We conclude that the proposed methodology can serve as an observatory tool for the EEG connectivity patterns across subjects, providing a supplementary analysis of the existing topography techniques.

1. Introduction

The microstructure of EEG has long been associated with neurophysiological functions and abnormalities of the brain. Microstructural graphoelements, such as the sleep spindle and K-complex (KC) appear to be linked with cognitive faculties (Fogel and Smith, 2011), intelligence (Knoblauch et al., 2003) and aging (Crowley et al., 2002). Moreover, certain EEG aspects of abnormal microstructural manifestations, such as the spike and wave discharge (SWD), play a key role in the identification of a variety of epilepsy-related syndromes (Pizzo et al., 2016) and disorders (Beniczky et al., 2013).

Computational analyses introduced in recent years, have aided the characterisation of EEG graphoelements.

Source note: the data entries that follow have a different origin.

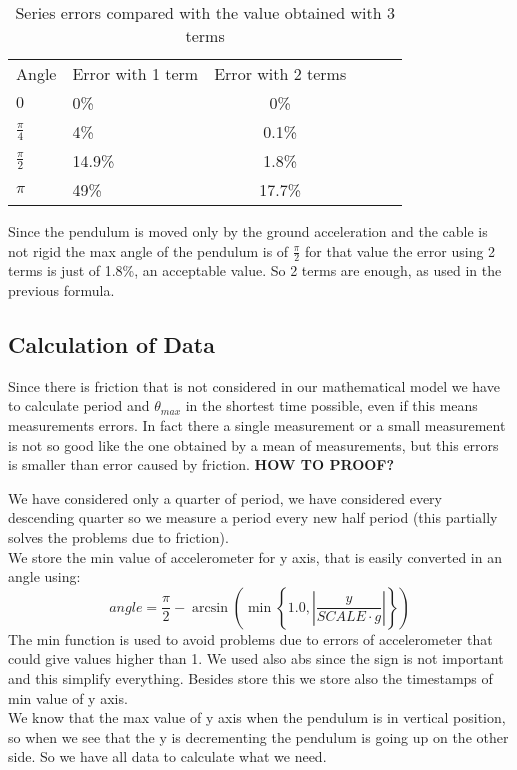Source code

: \begin{table}[H]
	\small
	\begin{center}
		
		\caption{Series errors compared with the value obtained with 3 terms}
		\begin{tabular}{l|lcc|L{2cm}l}
			Angle & Error with 1 term & Error with 2 terms\\
			$0$ & 0\% & 0\%\\			
			$\frac{\pi}{4}$ & 4\% & 0.1\%\\			
			$\frac{\pi}{2}$ & 14.9\% & 1.8\%\\			
			$\pi$ & 49\% & 17.7\%\\			
		\end{tabular}
		\label{tab:errors}
	\end{center}
\end{table}

Since the pendulum is moved only by the ground acceleration and the cable is not rigid the max angle of the pendulum is of $\frac{\pi}{2}$ for that value the error using 2 terms is just of 1.8\%, an acceptable value. So 2 terms are enough, as used in the previous formula.

\subsection{Calculation of Data}
\label{sec:datacalc}

Since there is friction that is not considered in our mathematical model we have to calculate period and $\theta_{max}$ in the shortest time possible, even if this means measurements errors. In fact there a single measurement or a small measurement is not so good like the one obtained by a mean of measurements, but this errors is smaller than error caused by friction. \textbf{HOW TO PROOF?}\par

We have considered only a quarter of period, we have considered every descending quarter so we measure a period every new half period (this partially solves the problems due to friction).\\
We store the min value of accelerometer for y axis, that is easily converted in an angle using:
$$angle = \frac{\pi}{2} -\arcsin\left(\min\left\lbrace1.0, \left|\frac{y}{SCALE \cdot g}\right|\right\rbrace\right)$$
The min function is used to avoid problems due to errors of accelerometer that could give values higher than 1. We used also abs since the sign is not important and this simplify everything.
Besides store this we store also the timestamps of min value of y axis.\\
We know that the max value of y axis when the pendulum is in vertical position, so when we see that the y is decrementing the pendulum is going up on the other side. So we have all data to calculate what we need.\par

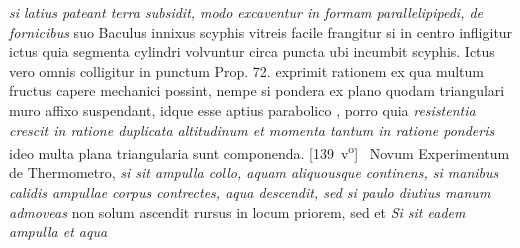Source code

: \textit{si latius pateant terra subsidit, modo excaventur in formam parallelipipedi, de fornicibus} suo 
 Baculus\protect{} innixus scyphis vitreis facile frangitur si in centro infligitur ictus quia segmenta cylindri volvuntur circa puncta ubi incumbit scyphis. Ictus\protect{} vero omnis colligitur in punctum  Prop. 72. exprimit rationem ex qua multum fructus capere mechanici\protect{} possint, nempe si pondera ex plano quodam triangulari muro affixo suspendant, idque esse aptius parabolico 
\protect{},
porro quia \textit{resistentia\protect{} crescit in ratione duplicata altitudinum et momenta tantum in ratione ponderis } ideo multa plana triangularia sunt componenda.
[139~v\textsuperscript{o}]
\pend%
\pstart%
%
%
%
% 
 \,
Novum Experimentum\protect{} de Thermometro\protect{},
\textit{si sit ampulla
 collo,
 
 aquam aliquousque continens,
si manibus calidis ampullae corpus contrectes,
aqua descendit,
sed si paulo diutius manum admoveas} non solum ascendit rursus in locum priorem,
sed et 
\textit{Si sit eadem ampulla et aqua}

In this context, time-frequency techniques have shown the occurrence of fast sleep spindles to be prominent during non-REM stage 2 of sleep (NREM2) with temporal intra-cycle dynamics (i.e. with non-REM-REM transitions) and to progressively increase in number towards later cycles of sleep (Halász and Bódizs, 2013; Vyazovskiy et al., 2004). Through correlation techniques, spindles were shown to hold a contrariwise relation with delta waves (Dijk et al., 1993) and to associate both with slow and gamma-band oscillatory activity modulation (Ayoub et al., 2012; Spoormaker et al., 2011) with cross-frequency grouping (Steriade, 2006). Spindles have also been found to hold a dynamic relationship with other pathological and physiological EEG graphoelements, such as the SWD (Kostopoulos et al., 1981; Kostopoulos, 2000; Sitnikova, 2010) and the KC of NREM2 (Kokkinos and Kostopoulos, 2011; Kokkinos et al., 2013; Weigenand et al., 2016). Recent density and EEG-power topography studies of the latter showed a differentiation between patients with Alzheimer’s disease and older healthy individuals (De Gennaro et al., 2017).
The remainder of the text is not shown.